# Instructions for the task
Return the lines below that contain "ordered".

# Input data
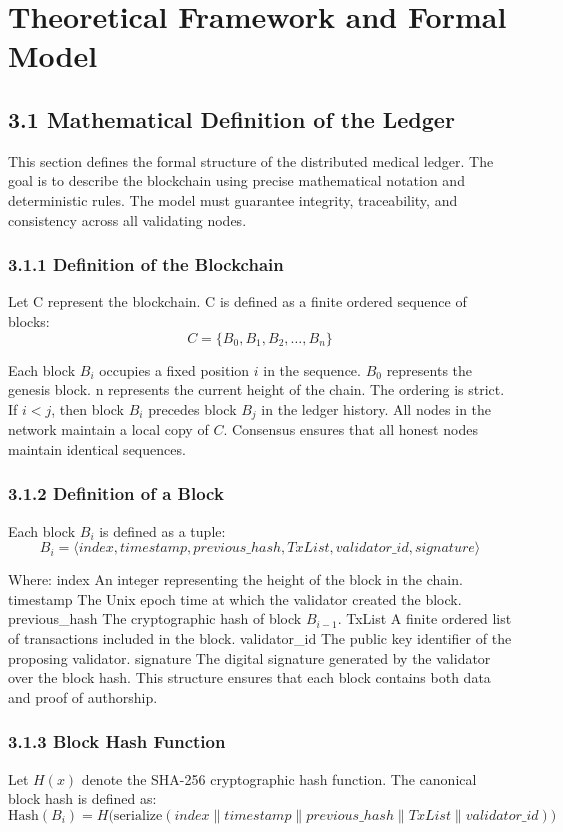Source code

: \section*{Theoretical Framework and Formal Model}

\subsection*{3.1 Mathematical Definition of the Ledger}
This section defines the formal structure of the distributed medical ledger. The goal is to describe the blockchain using precise mathematical notation and deterministic rules. The model must guarantee integrity, traceability, and consistency across all validating nodes.

\subsubsection*{3.1.1 Definition of the Blockchain}
Let C represent the blockchain.
C is defined as a finite ordered sequence of blocks:
\[
C = \{ B_0, B_1, B_2, \dots, B_n \}
\]

Each block $B_i$ occupies a fixed position $i$ in the sequence.
$B_0$ represents the genesis block.
n represents the current height of the chain.
The ordering is strict.
If $i < j$, then block $B_i$ precedes block $B_j$ in the ledger history.
All nodes in the network maintain a local copy of $C$.
Consensus ensures that all honest nodes maintain identical sequences.

\subsubsection*{3.1.2 Definition of a Block}
Each block $B_i$ is defined as a tuple:
\[
B_i = \langle index, timestamp, previous\_hash, TxList, validator\_id, signature \rangle
\]

Where:
index
An integer representing the height of the block in the chain.
timestamp
The Unix epoch time at which the validator created the block.
previous_hash
The cryptographic hash of block $B_{i-1}$.
TxList
A finite ordered list of transactions included in the block.
validator_id
The public key identifier of the proposing validator.
signature
The digital signature generated by the validator over the block hash.
This structure ensures that each block contains both data and proof of authorship.

\subsubsection*{3.1.3 Block Hash Function}
Let $H(x)$ denote the SHA-256 cryptographic hash function.
The canonical block hash is defined as:
\[
\mathrm{Hash}(B_i) =
H\big(\mathrm{serialize}(index \parallel timestamp \parallel previous\_hash \parallel TxList \parallel validator\_id)\big)
\]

# Exercise answer
C is defined as a finite ordered sequence of blocks:
A finite ordered list of transactions included in the block.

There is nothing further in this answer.